Making more room at the table

Small and Medium Practices (SMPs) face numerous barriers to growth in the audit space and if the industry is to encourage diversity and inclusion, reduce the monopoly of the Big Four firms and maximise employment opportunities, steps need to be taken to overcome these barriers.

Mokgadi Malematsa, director at PSTM, a black woman led and owned assurance, tax and advisory firm, says that the Auditor-General has been instrumental in creating a platform for smaller auditing firms to raise these sorts of issues, and offering funding programmes, as well as projects targeting specifically at small firms. “That’s been very helpful in ensuring that the firm is sustainable long enough to start to gain that brand recognition you need to begin to open doors,” she says. Without this type of support, most startups in the audit sector don’t last longer than two or three years.

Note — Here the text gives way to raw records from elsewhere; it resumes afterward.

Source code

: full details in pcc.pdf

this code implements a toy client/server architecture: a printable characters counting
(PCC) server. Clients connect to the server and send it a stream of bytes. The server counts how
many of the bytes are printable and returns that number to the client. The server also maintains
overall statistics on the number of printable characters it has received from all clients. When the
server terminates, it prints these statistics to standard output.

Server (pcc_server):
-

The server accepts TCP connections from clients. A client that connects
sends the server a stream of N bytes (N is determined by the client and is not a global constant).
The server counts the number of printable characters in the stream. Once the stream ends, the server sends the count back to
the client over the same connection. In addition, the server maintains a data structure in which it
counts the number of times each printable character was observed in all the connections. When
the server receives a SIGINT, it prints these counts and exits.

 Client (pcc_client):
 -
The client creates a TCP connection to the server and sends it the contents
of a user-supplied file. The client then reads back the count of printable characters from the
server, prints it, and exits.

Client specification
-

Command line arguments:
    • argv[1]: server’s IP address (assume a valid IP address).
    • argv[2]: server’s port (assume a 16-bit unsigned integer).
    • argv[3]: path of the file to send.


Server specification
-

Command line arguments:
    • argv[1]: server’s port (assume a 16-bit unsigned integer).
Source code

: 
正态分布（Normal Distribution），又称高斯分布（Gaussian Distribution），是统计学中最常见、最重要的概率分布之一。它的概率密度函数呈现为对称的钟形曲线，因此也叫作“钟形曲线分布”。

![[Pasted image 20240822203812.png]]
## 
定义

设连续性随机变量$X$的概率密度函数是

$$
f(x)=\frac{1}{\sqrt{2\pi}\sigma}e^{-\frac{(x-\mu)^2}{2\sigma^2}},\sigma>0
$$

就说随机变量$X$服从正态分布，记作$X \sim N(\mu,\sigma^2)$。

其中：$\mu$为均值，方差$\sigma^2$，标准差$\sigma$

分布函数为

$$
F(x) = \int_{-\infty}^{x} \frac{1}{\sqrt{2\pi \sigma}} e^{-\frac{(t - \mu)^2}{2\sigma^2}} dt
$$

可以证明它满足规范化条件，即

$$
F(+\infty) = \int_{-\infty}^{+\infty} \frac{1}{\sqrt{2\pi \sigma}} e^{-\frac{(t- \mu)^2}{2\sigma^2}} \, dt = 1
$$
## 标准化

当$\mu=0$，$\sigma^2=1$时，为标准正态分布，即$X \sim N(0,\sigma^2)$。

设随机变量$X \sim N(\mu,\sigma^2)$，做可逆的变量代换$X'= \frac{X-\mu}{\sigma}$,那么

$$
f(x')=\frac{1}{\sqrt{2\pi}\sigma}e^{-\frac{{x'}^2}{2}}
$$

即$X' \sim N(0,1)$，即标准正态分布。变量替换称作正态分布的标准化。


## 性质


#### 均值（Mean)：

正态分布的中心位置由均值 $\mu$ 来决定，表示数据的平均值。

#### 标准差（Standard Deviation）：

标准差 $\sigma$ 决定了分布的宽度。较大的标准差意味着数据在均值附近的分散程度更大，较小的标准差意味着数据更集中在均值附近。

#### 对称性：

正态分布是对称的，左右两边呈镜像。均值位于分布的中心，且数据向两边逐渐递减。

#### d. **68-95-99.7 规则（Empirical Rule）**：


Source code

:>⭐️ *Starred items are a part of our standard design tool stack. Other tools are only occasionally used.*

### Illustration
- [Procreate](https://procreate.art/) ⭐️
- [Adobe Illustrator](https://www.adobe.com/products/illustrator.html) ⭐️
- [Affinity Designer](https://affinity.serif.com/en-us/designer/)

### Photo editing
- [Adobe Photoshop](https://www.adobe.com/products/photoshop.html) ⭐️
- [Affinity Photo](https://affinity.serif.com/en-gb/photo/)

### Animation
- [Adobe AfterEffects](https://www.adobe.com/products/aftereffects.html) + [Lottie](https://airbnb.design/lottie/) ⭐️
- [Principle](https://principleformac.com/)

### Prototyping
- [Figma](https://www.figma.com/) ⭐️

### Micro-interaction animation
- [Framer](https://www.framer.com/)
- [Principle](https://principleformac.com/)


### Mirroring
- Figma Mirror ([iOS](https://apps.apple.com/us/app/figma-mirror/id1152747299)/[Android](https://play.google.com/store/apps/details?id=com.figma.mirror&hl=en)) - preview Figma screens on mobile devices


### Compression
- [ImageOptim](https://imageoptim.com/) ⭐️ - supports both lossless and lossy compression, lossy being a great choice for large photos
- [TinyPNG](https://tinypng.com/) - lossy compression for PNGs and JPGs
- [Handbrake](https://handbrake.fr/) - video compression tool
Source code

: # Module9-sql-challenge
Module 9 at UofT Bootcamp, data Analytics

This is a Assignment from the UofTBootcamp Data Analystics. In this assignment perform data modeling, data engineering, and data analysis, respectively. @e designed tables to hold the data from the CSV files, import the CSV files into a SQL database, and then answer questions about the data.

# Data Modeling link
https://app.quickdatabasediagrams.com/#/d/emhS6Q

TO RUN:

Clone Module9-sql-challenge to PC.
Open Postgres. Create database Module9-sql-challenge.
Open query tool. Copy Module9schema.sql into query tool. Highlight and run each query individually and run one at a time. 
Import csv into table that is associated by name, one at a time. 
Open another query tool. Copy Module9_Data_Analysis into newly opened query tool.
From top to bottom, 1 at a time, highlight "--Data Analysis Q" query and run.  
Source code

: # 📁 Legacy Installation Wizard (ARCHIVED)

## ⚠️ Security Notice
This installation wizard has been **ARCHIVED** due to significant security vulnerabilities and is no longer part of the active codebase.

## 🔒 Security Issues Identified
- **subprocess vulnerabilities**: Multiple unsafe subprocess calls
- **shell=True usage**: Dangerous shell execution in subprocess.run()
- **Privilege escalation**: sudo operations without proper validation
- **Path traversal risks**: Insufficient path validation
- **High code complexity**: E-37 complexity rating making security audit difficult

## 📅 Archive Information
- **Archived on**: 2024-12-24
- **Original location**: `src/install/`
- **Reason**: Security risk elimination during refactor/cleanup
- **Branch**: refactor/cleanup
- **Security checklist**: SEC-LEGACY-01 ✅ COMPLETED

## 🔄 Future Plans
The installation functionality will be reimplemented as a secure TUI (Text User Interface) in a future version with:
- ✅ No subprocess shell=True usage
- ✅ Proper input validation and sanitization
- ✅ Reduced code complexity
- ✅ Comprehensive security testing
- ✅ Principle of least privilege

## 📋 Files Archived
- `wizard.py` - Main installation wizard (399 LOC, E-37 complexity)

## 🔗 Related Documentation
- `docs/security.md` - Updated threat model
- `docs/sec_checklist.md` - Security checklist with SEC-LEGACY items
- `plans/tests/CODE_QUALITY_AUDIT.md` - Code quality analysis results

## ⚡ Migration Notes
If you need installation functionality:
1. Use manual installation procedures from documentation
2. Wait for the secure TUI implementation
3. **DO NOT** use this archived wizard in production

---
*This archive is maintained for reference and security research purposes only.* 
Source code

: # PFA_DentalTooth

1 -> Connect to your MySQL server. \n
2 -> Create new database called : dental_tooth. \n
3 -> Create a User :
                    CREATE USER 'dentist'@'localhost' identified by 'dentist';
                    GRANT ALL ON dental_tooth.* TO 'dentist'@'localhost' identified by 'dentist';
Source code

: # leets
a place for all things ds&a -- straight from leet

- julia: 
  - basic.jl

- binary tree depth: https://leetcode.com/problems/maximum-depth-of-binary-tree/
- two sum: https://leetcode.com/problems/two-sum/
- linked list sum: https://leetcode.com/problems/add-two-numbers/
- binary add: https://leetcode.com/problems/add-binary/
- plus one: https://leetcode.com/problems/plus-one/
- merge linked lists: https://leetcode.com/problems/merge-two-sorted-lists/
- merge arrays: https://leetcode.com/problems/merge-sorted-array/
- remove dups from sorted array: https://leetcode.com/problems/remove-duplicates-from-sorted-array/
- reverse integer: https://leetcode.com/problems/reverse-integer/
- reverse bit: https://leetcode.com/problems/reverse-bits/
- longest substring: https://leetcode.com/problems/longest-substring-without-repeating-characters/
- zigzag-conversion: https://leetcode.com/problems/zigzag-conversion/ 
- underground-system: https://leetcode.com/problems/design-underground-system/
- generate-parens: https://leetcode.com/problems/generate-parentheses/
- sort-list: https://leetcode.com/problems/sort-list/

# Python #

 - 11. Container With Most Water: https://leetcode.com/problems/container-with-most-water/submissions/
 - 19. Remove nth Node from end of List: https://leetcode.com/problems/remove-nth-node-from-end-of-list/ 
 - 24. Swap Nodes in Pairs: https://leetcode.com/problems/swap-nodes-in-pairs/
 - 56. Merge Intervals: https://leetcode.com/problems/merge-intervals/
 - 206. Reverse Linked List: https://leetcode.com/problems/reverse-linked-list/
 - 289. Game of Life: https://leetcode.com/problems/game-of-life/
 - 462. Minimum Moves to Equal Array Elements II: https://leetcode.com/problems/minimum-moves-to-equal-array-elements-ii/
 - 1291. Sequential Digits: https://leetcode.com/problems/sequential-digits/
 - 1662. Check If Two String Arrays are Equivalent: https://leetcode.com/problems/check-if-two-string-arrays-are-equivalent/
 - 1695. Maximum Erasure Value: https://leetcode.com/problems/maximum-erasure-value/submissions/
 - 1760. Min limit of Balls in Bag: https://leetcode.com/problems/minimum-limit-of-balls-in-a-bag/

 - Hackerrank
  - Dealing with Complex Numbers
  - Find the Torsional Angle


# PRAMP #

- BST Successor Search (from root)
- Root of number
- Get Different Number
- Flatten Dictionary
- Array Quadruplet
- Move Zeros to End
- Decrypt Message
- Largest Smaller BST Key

Mokgadi also underscores the value of partnerships. Building relationships with bigger firms is a win-win approach. It creates opportunities on the projects front – for example, where a joint audit is required – but also in terms of training and development. “In the past, we’ve partnered with a bigger firm to help train some of our staff. The capital outlay for them is the same, whether they’re training five or 10 people,” she says.

This means the smaller firm is able to access training for employees, and the larger firm is able to boost its training and development numbers, which assists in meeting targets. Taking this a step further, Mokgadi says, small firms could second trainees to bigger firms to help expand their experience, and to provide project-specific support to larger firms.